# Mark Bittman's Rice Krispies Or Corn Flake Oven-baked 'fried' Chicken



## Raine (Sep 21, 2005)

*MARK BITTMAN'S RICE KRISPIES OR CORN FLAKE OVEN-BAKED 'FRIED' CHICKEN* 

_Ingredients:_ 

4 garlic cloves, peeled and minced
1 small onion, peeled and sliced
1 teaspoon dried oregano
1 tablespoon ground cumin
1/4 cup fresh orange juice
1/4 cup fresh lime juice (or use all orange juice)
1 chicken, cut into serving pieces, or use 8 to 10 leg pieces (drumsticks and thighs), trimmed of excess fat
4 tablespoons melted unsalted butter
2 cups Rice Krispies, lightly crushed, or corn flakes crumbs 

_Directions:_ 

In a large bowl, combine garlic, onion, oregano, cumin and juices. Add chicken and toss; let sit while you heat oven, or marinate it, refrigerated, for up to a day. 

Heat oven to 425 degrees. Spread half the butter on a 9 by 12 baking dish. Put Rice Krispies or corn flakes on a plate and roll chicken in them, patting to help crumbs adhere. Carefully transfer to baking dish. 

Drizzle chicken with remaining butter and bake, rotating pan so pieces brown evenly, until they are browned and cooked through, 30 to 40 minutes. Serve hot.
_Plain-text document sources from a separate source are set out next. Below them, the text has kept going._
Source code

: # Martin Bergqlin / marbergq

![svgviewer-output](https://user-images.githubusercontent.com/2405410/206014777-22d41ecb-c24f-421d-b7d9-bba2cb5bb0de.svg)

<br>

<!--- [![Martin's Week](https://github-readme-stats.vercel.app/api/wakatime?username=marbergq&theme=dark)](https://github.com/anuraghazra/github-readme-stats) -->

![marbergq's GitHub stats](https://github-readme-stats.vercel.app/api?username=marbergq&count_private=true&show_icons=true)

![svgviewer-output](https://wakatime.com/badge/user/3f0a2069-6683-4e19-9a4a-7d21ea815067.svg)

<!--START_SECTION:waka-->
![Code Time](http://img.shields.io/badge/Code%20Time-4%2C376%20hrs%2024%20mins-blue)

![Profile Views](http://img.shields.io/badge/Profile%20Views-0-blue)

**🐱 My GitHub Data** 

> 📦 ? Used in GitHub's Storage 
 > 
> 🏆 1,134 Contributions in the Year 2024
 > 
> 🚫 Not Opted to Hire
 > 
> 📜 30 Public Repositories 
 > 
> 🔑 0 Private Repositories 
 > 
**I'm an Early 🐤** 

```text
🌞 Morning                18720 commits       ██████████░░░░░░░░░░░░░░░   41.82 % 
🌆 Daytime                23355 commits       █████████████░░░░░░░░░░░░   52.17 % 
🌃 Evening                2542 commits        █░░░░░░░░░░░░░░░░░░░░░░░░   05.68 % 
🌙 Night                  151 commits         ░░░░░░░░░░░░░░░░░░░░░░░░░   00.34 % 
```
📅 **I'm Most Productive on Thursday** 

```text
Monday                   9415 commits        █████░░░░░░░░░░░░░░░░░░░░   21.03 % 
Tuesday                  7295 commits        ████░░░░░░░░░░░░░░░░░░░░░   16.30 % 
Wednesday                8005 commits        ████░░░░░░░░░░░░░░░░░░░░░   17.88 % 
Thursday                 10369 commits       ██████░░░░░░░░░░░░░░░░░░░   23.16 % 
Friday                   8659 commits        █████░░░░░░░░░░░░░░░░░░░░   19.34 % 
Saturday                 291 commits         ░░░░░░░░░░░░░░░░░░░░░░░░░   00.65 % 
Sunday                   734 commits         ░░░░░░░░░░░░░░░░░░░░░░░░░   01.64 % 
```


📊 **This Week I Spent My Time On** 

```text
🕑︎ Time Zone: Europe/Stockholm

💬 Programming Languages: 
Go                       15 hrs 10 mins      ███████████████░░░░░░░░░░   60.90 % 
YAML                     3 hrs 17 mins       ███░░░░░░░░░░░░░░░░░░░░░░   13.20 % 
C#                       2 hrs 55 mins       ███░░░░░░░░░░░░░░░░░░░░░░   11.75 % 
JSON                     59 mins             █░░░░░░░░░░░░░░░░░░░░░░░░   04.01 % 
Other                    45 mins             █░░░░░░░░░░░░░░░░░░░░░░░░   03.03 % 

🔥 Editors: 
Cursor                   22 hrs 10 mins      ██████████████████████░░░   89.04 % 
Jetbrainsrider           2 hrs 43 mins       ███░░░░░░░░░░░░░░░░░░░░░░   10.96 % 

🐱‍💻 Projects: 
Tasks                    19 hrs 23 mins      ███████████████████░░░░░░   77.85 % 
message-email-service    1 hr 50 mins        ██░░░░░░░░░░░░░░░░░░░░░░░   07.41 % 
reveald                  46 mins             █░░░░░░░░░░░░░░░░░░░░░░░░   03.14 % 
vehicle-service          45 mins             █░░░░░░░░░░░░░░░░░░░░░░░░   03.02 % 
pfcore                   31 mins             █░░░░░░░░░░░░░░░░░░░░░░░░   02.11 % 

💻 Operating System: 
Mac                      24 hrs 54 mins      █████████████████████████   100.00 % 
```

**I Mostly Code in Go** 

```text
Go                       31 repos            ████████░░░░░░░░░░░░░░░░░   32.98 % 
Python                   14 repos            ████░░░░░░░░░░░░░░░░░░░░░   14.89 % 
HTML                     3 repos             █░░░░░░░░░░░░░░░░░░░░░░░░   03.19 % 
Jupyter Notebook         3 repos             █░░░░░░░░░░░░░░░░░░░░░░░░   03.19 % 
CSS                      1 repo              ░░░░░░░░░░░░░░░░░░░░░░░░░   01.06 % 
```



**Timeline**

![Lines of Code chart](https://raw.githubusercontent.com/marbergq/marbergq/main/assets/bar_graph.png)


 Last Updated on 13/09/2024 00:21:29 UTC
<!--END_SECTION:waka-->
Serves 4.


----------



## thecactuswill (Sep 14, 2006)

I did this without all the ingredients.  Just rolled plain ol chicken in corn flakes and baked to make fake fried chicken, it works out great.


----------



## cjs (Sep 15, 2006)

I  have a similar cornflake (with parm, whole wheat flour, paprika, s&p) that I 'oven fry' also.  good stuff.


----------